More recently, scientists have been using machine learning algorithms to rapidly predict the properties that certain arrangements of atoms would have. The challenge with this approach is it requires a lot of highly accurate data to train the model, which often does not exist.
By combining large amounts of low-fidelity data with the smaller quantities of high-fidelity data, nanoengineers from the Materials Virtual Lab at UC San Diego have developed a new machine learning method to predict the properties of materials with more accuracy than existing models. Crucially, their approach is also the first to predict the properties of disordered materials — those with atomic sites that can be occupied by more than one element, or can be vacant. They detailed their multi-fidelity graph networks approach on January 14 in Nature Computational Science.

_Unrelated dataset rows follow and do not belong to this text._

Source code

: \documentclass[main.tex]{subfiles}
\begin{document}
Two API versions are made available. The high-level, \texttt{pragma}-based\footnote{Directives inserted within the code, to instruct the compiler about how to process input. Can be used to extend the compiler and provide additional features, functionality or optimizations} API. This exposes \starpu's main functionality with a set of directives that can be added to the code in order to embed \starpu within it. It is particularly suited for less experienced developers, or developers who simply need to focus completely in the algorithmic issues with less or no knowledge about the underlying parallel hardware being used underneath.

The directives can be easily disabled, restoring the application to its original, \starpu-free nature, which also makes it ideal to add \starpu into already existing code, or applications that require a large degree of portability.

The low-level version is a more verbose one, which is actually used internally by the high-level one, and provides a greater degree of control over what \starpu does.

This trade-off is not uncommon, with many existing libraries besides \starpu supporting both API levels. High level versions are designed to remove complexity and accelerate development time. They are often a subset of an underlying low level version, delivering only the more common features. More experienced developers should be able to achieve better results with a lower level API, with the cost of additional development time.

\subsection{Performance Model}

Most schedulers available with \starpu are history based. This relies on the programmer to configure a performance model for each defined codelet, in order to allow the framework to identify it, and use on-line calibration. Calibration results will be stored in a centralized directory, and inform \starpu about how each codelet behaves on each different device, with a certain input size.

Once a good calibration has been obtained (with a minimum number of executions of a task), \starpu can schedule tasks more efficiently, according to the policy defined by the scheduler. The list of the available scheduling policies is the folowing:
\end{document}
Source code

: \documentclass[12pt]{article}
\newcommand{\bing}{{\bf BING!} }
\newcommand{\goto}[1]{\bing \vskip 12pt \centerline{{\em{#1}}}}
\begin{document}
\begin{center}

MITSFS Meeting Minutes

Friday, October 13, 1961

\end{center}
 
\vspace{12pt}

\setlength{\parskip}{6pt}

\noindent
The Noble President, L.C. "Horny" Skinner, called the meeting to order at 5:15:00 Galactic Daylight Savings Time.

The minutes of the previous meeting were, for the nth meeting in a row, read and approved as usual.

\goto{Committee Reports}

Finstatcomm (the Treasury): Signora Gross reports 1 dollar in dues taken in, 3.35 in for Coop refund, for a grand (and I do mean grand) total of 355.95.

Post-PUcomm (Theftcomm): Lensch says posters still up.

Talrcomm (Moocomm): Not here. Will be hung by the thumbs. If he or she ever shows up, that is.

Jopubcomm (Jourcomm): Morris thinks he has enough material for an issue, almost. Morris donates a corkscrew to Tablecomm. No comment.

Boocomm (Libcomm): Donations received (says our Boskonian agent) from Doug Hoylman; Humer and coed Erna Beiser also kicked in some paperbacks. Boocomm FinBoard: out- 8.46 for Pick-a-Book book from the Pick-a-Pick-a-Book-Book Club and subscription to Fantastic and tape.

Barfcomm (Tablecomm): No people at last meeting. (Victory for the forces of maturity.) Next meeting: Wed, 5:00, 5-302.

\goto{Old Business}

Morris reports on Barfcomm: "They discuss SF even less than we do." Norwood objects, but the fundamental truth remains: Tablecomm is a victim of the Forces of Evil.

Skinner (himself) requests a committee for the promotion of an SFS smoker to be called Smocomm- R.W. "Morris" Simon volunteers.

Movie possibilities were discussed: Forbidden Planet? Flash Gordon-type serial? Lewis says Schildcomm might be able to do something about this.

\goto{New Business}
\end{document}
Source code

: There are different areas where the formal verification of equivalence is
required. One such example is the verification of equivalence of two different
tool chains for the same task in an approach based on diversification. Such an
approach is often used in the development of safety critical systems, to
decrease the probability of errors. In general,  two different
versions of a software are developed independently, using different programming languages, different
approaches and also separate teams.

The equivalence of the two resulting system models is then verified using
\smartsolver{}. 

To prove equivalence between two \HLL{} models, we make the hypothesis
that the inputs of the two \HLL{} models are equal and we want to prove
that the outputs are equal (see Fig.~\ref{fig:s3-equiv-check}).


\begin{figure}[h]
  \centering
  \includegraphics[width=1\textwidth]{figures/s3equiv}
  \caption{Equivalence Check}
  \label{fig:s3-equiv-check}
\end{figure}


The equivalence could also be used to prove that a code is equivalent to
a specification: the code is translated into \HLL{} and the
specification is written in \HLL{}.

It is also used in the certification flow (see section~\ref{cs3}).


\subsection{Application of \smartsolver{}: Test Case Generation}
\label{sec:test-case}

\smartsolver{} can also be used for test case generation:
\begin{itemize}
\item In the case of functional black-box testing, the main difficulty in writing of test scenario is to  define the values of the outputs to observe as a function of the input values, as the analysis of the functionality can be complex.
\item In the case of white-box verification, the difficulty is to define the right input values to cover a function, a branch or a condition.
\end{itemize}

“When you are designing a new material, one of the key things you want to know is if the material is likely to be stable, and what kind of properties it has,” said Shyue Ping Ong, a professor of nanoengineering at the UC San Diego Jacobs School of Engineering and the paper’s corresponding author. “The fundamental problem is that valuable accurate data, such as experimental measurements, is difficult to come by, even though we have large databases of less accurate computed properties. Here, we try to get the best of both worlds — combine the large low-fidelity data and the smaller high-fidelity data to improve the models’ accuracy in high value predictions.”
While other multi-fidelity approaches exist, these methods do not scale well or are limited to only two fidelities of data. They are not as accurate or dynamic as this new multi-fidelity graph network approach, which can work with an unlimited number of data fidelities and can be scaled up very quickly.
In this paper, the nanoengineers looked specifically at materials’ band gaps — a property used to determine electrical conductivity, the color of the material, solar cell efficiency, and more — as a proof-of-concept. Their multi-fidelity graph networks led to a 22-45% decrease in the mean absolute errors of experimental band-gap predictions, compared to a traditional single-fidelity approach. The researchers also showed that their approach can predict high-fidelity molecular energies accurately as well.
“There is no fundamental limitation as to what properties this can be applied to,” said Ong. “The question is which kind of properties we have data on.”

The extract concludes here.